Mirwan porta la main à sa bouche, réprimant une nausée. Sam le regarda avec compassion. Pour une fois que ce n’était pas lui ! Lui-même adorait cette sensation, le souffle du vent qui lui fouettait le visage, l’air iodé dont il emplissait ses poumons. C’était la première fois qu’il naviguait. Si les circonstances n’avaient été aussi sombres, il en aurait pleinement profité.

– Allez vous coucher, je resterai avec Sam, proposa Aleyna.

– Que nenni ! On ne va quand même pas te laisser seule avec…

Ergolan se mordit la lèvre. Aleyna le fusillait du regard. Elle paraissait vraiment furieuse. Quel idiot ! Il devrait savoir, depuis le temps, qu’elle ne supportait pas qu’il la traite comme une faible femme sans défense. Il ne pouvait s’en empêcher, c’était plus fort que lui.

– Allez vous coucher, répéta Aleyna d’un ton sans appel.

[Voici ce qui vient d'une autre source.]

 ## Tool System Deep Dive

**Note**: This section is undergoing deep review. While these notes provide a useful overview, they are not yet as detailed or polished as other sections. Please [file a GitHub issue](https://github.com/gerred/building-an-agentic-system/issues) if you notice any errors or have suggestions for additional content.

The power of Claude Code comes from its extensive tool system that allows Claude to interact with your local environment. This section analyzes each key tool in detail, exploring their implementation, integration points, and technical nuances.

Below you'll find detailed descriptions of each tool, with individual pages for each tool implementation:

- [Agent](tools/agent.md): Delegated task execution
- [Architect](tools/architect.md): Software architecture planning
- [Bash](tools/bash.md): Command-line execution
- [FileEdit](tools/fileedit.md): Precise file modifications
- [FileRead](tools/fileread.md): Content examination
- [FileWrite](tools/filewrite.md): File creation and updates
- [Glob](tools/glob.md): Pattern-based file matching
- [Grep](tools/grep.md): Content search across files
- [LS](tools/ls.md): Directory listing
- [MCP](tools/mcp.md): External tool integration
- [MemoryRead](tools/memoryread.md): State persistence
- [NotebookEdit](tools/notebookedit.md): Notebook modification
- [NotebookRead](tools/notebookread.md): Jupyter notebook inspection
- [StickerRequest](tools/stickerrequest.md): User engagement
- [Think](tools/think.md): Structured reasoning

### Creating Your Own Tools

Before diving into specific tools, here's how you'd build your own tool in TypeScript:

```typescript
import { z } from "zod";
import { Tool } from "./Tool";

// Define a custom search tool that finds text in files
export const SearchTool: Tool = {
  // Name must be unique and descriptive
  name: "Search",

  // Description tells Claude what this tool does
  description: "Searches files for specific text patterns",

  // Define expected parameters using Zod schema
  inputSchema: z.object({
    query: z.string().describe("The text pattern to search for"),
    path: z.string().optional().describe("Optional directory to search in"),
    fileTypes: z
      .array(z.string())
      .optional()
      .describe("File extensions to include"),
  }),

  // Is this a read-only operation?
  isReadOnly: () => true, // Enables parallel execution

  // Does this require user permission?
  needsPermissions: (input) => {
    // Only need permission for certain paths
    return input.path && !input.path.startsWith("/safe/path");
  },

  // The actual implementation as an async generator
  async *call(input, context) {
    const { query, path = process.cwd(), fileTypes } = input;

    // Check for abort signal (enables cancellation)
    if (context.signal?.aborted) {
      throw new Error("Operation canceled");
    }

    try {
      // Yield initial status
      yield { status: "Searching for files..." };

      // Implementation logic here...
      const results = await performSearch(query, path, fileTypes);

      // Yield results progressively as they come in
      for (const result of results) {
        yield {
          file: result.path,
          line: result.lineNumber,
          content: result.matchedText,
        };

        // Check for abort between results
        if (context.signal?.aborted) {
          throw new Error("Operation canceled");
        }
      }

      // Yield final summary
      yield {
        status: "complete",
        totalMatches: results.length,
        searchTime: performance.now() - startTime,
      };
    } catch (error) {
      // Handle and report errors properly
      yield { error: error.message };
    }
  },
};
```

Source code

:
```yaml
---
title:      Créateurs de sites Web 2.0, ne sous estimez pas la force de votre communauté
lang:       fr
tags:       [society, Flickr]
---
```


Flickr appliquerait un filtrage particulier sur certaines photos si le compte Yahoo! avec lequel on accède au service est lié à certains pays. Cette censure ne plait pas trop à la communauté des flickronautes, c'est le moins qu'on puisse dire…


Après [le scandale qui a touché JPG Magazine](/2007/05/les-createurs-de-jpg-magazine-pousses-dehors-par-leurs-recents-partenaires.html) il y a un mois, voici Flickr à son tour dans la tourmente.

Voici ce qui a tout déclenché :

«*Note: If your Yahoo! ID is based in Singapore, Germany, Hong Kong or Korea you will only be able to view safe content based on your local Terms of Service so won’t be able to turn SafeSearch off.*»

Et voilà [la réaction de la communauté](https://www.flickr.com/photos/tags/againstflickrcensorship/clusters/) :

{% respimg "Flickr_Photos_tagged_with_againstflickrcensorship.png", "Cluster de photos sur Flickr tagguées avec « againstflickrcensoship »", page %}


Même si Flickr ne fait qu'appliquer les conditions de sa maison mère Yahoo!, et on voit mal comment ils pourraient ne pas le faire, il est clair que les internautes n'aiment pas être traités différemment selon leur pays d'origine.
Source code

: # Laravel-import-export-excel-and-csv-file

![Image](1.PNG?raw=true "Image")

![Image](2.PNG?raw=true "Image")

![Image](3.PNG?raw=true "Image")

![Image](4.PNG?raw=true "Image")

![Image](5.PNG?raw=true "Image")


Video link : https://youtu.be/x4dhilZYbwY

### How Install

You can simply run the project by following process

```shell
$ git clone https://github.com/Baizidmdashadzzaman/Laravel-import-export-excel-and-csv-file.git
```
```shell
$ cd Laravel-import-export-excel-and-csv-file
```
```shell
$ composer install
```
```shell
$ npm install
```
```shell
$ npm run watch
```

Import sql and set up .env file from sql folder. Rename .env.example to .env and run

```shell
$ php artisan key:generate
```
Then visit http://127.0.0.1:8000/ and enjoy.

Ergolan et Mirwan capitulèrent puis s’éloignèrent, après avoir reçu d’Aleyna quelques soins qui ne leur laisseraient qu’un court moment de répit. Tant que la houle serait impétueuse, ses dons ne seraient pas suffisants.

Sam et Aleyna se retrouvèrent seuls. Accoudés à la balustrade, ils contemplaient la mer en silence, le regard envoûté par les vagues de plus en plus hautes qui se dressaient devant l’Ayral. Malgré le bruit qu’elles provoquaient en heurtant la coque de nacre, Sam pouvait entendre les battements de son cœur qui s’intensifiaient dans sa poitrine. Seuls ! Ils étaient enfin seuls, tous les deux !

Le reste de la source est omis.